Related Work & Insights¶
- vs. Ovi: Both adopt symmetric dual-tower architectures, but Ovi uses symmetric global interaction without modality-specific design, resulting in poor OOD generalization; UniAVGen surpasses it with 23× less data through asymmetric interaction and FAM.
- vs. UniVerse-1: Concatenates two pretrained models; architectural asymmetry leads to integration complexity and limited performance; UniAVGen unifies the architecture from the ground up.
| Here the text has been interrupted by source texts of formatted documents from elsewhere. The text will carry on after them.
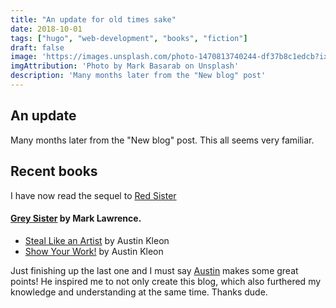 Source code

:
 ```yaml
---
title: "An update for old times sake"
date: 2018-10-01
tags: ["hugo", "web-development", "books", "fiction"]
draft: false
image: 'https://images.unsplash.com/photo-1470813740244-df37b8c1edcb?ixlib=rb-0.3.5&ixid=eyJhcHBfaWQiOjEyMDd9&s=2b76b1e6da83c1a0f59eebaa481e12aa&dpr=1&auto=format&fit=crop&w=1000&q=80&cs=tinysrgb'
imgAttribution: 'Photo by Mark Basarab on Unsplash'
description: 'Many months later from the "New blog" post'
---
```


## An update

Many months later from the "New blog" post. This all seems very familiar.

## Recent books

I have now read the sequel to [Red Sister](https://www.goodreads.com/book/show/25895524-red-sister)

#### [Grey Sister](https://www.goodreads.com/book/show/25895524-red-sister) by Mark Lawrence.

 * [Steal Like an Artist](https://www.goodreads.com/book/show/13099738-steal-like-an-artist) by Austin Kleon
 * [Show Your Work!](https://www.goodreads.com/book/show/18290401-show-your-work) by Austin Kleon

 Just finishing up the last one and I must say [Austin](https://austinkleon.com) makes some great points! He inspired me to not only create this blog, which also furthered my knowledge and understanding at the same time. Thanks dude.
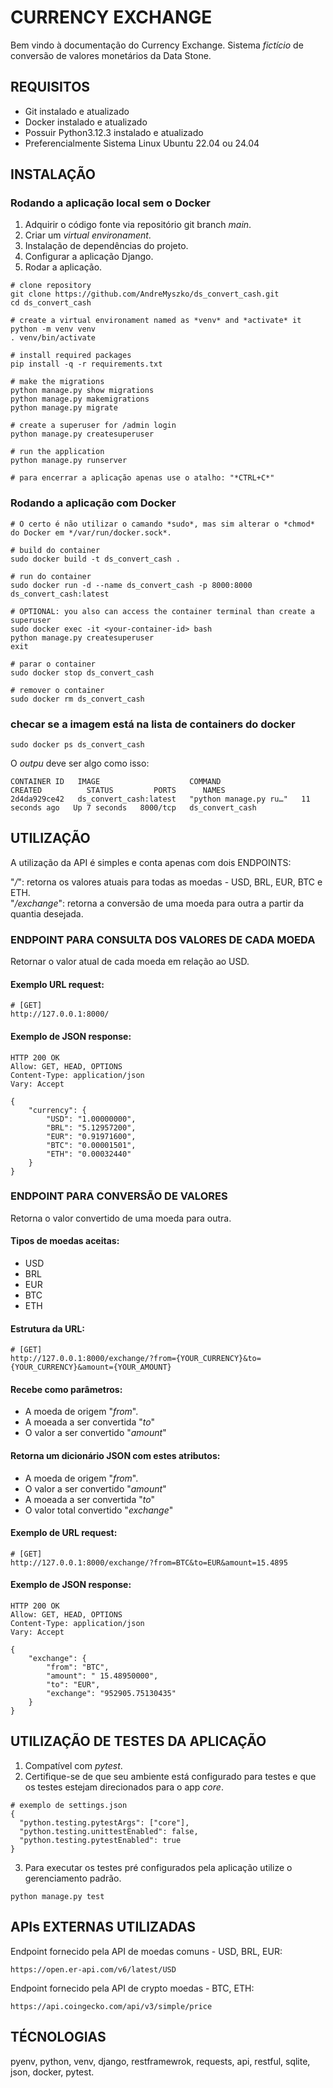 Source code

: # CURRENCY EXCHANGE
Bem vindo à documentação do Currency Exchange. Sistema *fictício* de conversão de valores monetários da Data Stone.

## REQUISITOS
- Git instalado e atualizado
- Docker instalado e atualizado
- Possuir Python3.12.3 instalado e atualizado 
- Preferencialmente Sistema Linux Ubuntu 22.04 ou 24.04

## INSTALAÇÃO

### Rodando a aplicação local sem o Docker

1. Adquirir o código fonte via repositório git branch *main*.
2. Criar um *virtual environament*.
3. Instalação de dependências do projeto.
4. Configurar a aplicação Django.
5. Rodar a aplicação.

```
# clone repository
git clone https://github.com/AndreMyszko/ds_convert_cash.git
cd ds_convert_cash

# create a virtual environament named as *venv* and *activate* it 
python -m venv venv
. venv/bin/activate

# install required packages
pip install -q -r requirements.txt

# make the migrations
python manage.py show migrations
python manage.py makemigrations
python manage.py migrate

# create a superuser for /admin login
python manage.py createsuperuser

# run the application
python manage.py runserver

# para encerrar a aplicação apenas use o atalho: "*CTRL+C*"
```

### Rodando a aplicação com Docker
```
# O certo é não utilizar o camando *sudo*, mas sim alterar o *chmod* do Docker em */var/run/docker.sock*.

# build do container
sudo docker build -t ds_convert_cash .

# run do container
sudo docker run -d --name ds_convert_cash -p 8000:8000 ds_convert_cash:latest

# OPTIONAL: you also can access the container terminal than create a superuser
sudo docker exec -it <your-container-id> bash
python manage.py createsuperuser
exit

# parar o container
sudo docker stop ds_convert_cash

# remover o container
sudo docker rm ds_convert_cash
```

### checar se a imagem está na lista de containers do docker
```
sudo docker ps ds_convert_cash
```
O *outpu* deve ser algo como isso:
```
CONTAINER ID   IMAGE                    COMMAND                  CREATED          STATUS         PORTS      NAMES
2d4da929ce42   ds_convert_cash:latest   "python manage.py ru…"   11 seconds ago   Up 7 seconds   8000/tcp   ds_convert_cash
```

## UTILIZAÇÃO 
A utilização da API é simples e conta apenas com dois ENDPOINTS: 

"*/*": retorna os valores atuais para todas as moedas - USD, BRL, EUR, BTC e ETH.  
"*/exchange*": retorna a conversão de uma moeda para outra a partir da quantia desejada.

### ENDPOINT PARA CONSULTA DOS VALORES DE CADA MOEDA 
Retornar o valor atual de cada moeda em relação ao USD.

#### Exemplo URL request:
```
# [GET]
http://127.0.0.1:8000/
```
#### Exemplo de JSON response:
```
HTTP 200 OK
Allow: GET, HEAD, OPTIONS
Content-Type: application/json
Vary: Accept

{
    "currency": {
        "USD": "1.00000000",
        "BRL": "5.12957200",
        "EUR": "0.91971600",
        "BTC": "0.00001501",
        "ETH": "0.00032440"
    }
}
```

### ENDPOINT PARA CONVERSÃO DE VALORES
Retorna o valor convertido de uma moeda para outra.

#### Tipos de moedas aceitas:
- USD
- BRL
- EUR
- BTC
- ETH

#### Estrutura da URL:
```
# [GET]
http://127.0.0.1:8000/exchange/?from={YOUR_CURRENCY}&to={YOUR_CURRENCY}&amount={YOUR_AMOUNT}
```

#### Recebe como parâmetros: 
 - A moeda de origem "*from*".
 - A moeada a ser convertida "*to*"
 - O valor a ser convertido "*amount*"

#### Retorna um dicionário JSON com estes atributos:
 - A moeda de origem "*from*".
 - O valor a ser convertido "*amount*"
 - A moeada a ser convertida "*to*"
 - O valor total convertido "*exchange*"

#### Exemplo de URL request:
```
# [GET]
http://127.0.0.1:8000/exchange/?from=BTC&to=EUR&amount=15.4895
```

#### Exemplo de JSON response:
```
HTTP 200 OK
Allow: GET, HEAD, OPTIONS
Content-Type: application/json
Vary: Accept

{
    "exchange": {
        "from": "BTC",
        "amount": " 15.48950000",
        "to": "EUR",
        "exchange": "952905.75130435"
    }
}
```

## UTILIZAÇÃO DE TESTES DA APLICAÇÃO
1. Compatível com *pytest*.
2. Certifique-se de que seu ambiente está configurado para testes e que os testes estejam direcionados para o app *core*.
```
# exemplo de settings.json
{
  "python.testing.pytestArgs": ["core"],
  "python.testing.unittestEnabled": false,
  "python.testing.pytestEnabled": true
}
```

3. Para executar os testes pré configurados pela aplicação utilize o gerenciamento padrão.
```
python manage.py test
```


## APIs EXTERNAS UTILIZADAS

Endpoint fornecido pela API de moedas comuns - USD, BRL, EUR:
```
https://open.er-api.com/v6/latest/USD
```

Endpoint fornecido pela API de crypto moedas - BTC, ETH:
```
https://api.coingecko.com/api/v3/simple/price
```

## TÉCNOLOGIAS
pyenv, python, venv, django, restframewrok, requests, api, restful, sqlite, json, docker, pytest.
- vs. two-stage methods: Two-stage methods achieve good lip-audio synchronization but near-zero dynamics (DD≈0), indicating that video generation proceeds entirely without awareness of audio.
Rating¶
- Novelty: ⭐⭐⭐⭐ The asymmetric interaction and FAM decay strategy are novel; MA-CFG is a natural extension of CFG.
- Experimental Thoroughness: ⭐⭐⭐⭐ Main experiments + 5 ablation groups + multi-task analysis + OOD qualitative comparison, though some evaluation metrics rely on closed-source models.
- Writing Quality: ⭐⭐⭐⭐⭐ Clear structure, rich figures and tables, and strongly motivated derivations.
- Value: ⭐⭐⭐⭐ State-of-the-art open-source joint audio-video generation with exceptional data efficiency, though limited to human-centric scenarios.